**TRY IT**
When you copy the listing, reproduce each line as it appears and omit every image.

**PROVIDED RECORDS**

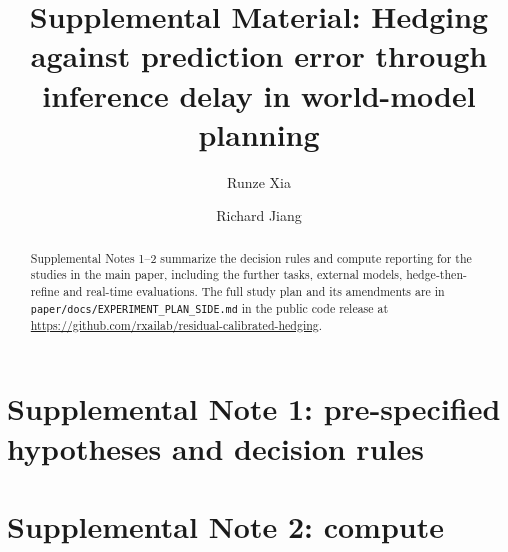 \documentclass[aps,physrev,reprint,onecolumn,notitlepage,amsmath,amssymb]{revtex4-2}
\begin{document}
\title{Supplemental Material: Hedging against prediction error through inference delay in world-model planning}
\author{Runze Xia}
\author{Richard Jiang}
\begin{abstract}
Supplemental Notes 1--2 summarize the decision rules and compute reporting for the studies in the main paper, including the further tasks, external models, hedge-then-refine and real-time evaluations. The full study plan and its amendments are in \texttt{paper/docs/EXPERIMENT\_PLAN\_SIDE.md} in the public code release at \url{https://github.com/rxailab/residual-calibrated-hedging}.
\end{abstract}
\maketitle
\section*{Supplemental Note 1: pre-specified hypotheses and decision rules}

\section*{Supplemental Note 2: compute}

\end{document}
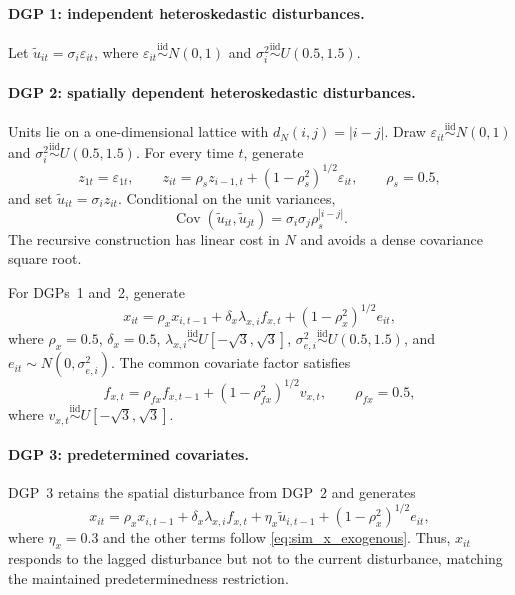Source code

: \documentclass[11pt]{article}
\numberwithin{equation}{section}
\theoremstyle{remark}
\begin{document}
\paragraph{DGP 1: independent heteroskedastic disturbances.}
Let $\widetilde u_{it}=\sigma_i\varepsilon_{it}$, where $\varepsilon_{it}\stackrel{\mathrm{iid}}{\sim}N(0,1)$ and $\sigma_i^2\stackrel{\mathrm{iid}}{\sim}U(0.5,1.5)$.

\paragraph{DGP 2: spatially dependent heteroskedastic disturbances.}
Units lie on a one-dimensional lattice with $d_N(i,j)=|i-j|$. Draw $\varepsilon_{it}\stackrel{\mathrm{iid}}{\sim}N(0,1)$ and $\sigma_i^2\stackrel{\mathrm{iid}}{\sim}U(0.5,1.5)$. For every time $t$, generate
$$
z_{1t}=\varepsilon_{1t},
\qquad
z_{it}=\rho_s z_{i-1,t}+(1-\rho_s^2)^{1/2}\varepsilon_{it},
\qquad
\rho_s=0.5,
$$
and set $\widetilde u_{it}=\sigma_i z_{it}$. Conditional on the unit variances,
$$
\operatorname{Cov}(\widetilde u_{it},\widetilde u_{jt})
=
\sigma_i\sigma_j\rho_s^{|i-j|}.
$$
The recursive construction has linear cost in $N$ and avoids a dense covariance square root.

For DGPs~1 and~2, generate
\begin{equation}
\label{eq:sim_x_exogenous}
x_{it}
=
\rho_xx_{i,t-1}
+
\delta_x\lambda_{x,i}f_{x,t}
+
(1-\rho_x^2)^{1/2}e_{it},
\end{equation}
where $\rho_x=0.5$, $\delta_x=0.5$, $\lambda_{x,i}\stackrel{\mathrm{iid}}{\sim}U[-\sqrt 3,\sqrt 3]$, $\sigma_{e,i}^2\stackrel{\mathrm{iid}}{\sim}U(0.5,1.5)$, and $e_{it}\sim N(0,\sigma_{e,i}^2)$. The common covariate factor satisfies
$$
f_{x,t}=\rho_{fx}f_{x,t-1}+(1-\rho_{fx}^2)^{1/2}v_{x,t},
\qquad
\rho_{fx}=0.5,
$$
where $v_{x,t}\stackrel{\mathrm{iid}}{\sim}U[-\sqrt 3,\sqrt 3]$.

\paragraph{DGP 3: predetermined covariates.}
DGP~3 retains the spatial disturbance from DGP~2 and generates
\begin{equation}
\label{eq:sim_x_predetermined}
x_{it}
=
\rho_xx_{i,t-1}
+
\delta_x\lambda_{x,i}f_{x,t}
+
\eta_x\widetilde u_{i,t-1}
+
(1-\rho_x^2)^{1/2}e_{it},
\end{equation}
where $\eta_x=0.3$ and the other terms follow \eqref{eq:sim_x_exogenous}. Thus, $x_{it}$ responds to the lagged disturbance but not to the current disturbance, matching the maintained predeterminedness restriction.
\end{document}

**RESPONSE TO THIS EXERCISE**
 \documentclass[aps,physrev,reprint,onecolumn,notitlepage,amsmath,amssymb]{revtex4-2}
\begin{document}
\title{Supplemental Material: Hedging against prediction error through inference delay in world-model planning}
\author{Runze Xia}
\author{Richard Jiang}
\begin{abstract}
Supplemental Notes 1--2 summarize the decision rules and compute reporting for the studies in the main paper, including the further tasks, external models, hedge-then-refine and real-time evaluations. The full study plan and its amendments are in \texttt{paper/docs/EXPERIMENT\_PLAN\_SIDE.md} in the public code release at \url{https://github.com/rxailab/residual-calibrated-hedging}.
\end{abstract}
\maketitle
\section*{Supplemental Note 1: pre-specified hypotheses and decision rules}

\section*{Supplemental Note 2: compute}

\end{document}
Source code

: \documentclass[11pt]{article}
\numberwithin{equation}{section}
\theoremstyle{remark}
\begin{document}
\paragraph{DGP 1: independent heteroskedastic disturbances.}
Let $\widetilde u_{it}=\sigma_i\varepsilon_{it}$, where $\varepsilon_{it}\stackrel{\mathrm{iid}}{\sim}N(0,1)$ and $\sigma_i^2\stackrel{\mathrm{iid}}{\sim}U(0.5,1.5)$.

\paragraph{DGP 2: spatially dependent heteroskedastic disturbances.}
Units lie on a one-dimensional lattice with $d_N(i,j)=|i-j|$. Draw $\varepsilon_{it}\stackrel{\mathrm{iid}}{\sim}N(0,1)$ and $\sigma_i^2\stackrel{\mathrm{iid}}{\sim}U(0.5,1.5)$. For every time $t$, generate
$$
z_{1t}=\varepsilon_{1t},
\qquad
z_{it}=\rho_s z_{i-1,t}+(1-\rho_s^2)^{1/2}\varepsilon_{it},
\qquad
\rho_s=0.5,
$$
and set $\widetilde u_{it}=\sigma_i z_{it}$. Conditional on the unit variances,
$$
\operatorname{Cov}(\widetilde u_{it},\widetilde u_{jt})
=
\sigma_i\sigma_j\rho_s^{|i-j|}.
$$
The recursive construction has linear cost in $N$ and avoids a dense covariance square root.

For DGPs~1 and~2, generate
\begin{equation}
\label{eq:sim_x_exogenous}
x_{it}
=
\rho_xx_{i,t-1}
+
\delta_x\lambda_{x,i}f_{x,t}
+
(1-\rho_x^2)^{1/2}e_{it},
\end{equation}
where $\rho_x=0.5$, $\delta_x=0.5$, $\lambda_{x,i}\stackrel{\mathrm{iid}}{\sim}U[-\sqrt 3,\sqrt 3]$, $\sigma_{e,i}^2\stackrel{\mathrm{iid}}{\sim}U(0.5,1.5)$, and $e_{it}\sim N(0,\sigma_{e,i}^2)$. The common covariate factor satisfies
$$
f_{x,t}=\rho_{fx}f_{x,t-1}+(1-\rho_{fx}^2)^{1/2}v_{x,t},
\qquad
\rho_{fx}=0.5,
$$
where $v_{x,t}\stackrel{\mathrm{iid}}{\sim}U[-\sqrt 3,\sqrt 3]$.

\paragraph{DGP 3: predetermined covariates.}
DGP~3 retains the spatial disturbance from DGP~2 and generates
\begin{equation}
\label{eq:sim_x_predetermined}
x_{it}
=
\rho_xx_{i,t-1}
+
\delta_x\lambda_{x,i}f_{x,t}
+
\eta_x\widetilde u_{i,t-1}
+
(1-\rho_x^2)^{1/2}e_{it},
\end{equation}
where $\eta_x=0.3$ and the other terms follow \eqref{eq:sim_x_exogenous}. Thus, $x_{it}$ responds to the lagged disturbance but not to the current disturbance, matching the maintained predeterminedness restriction.
\end{document}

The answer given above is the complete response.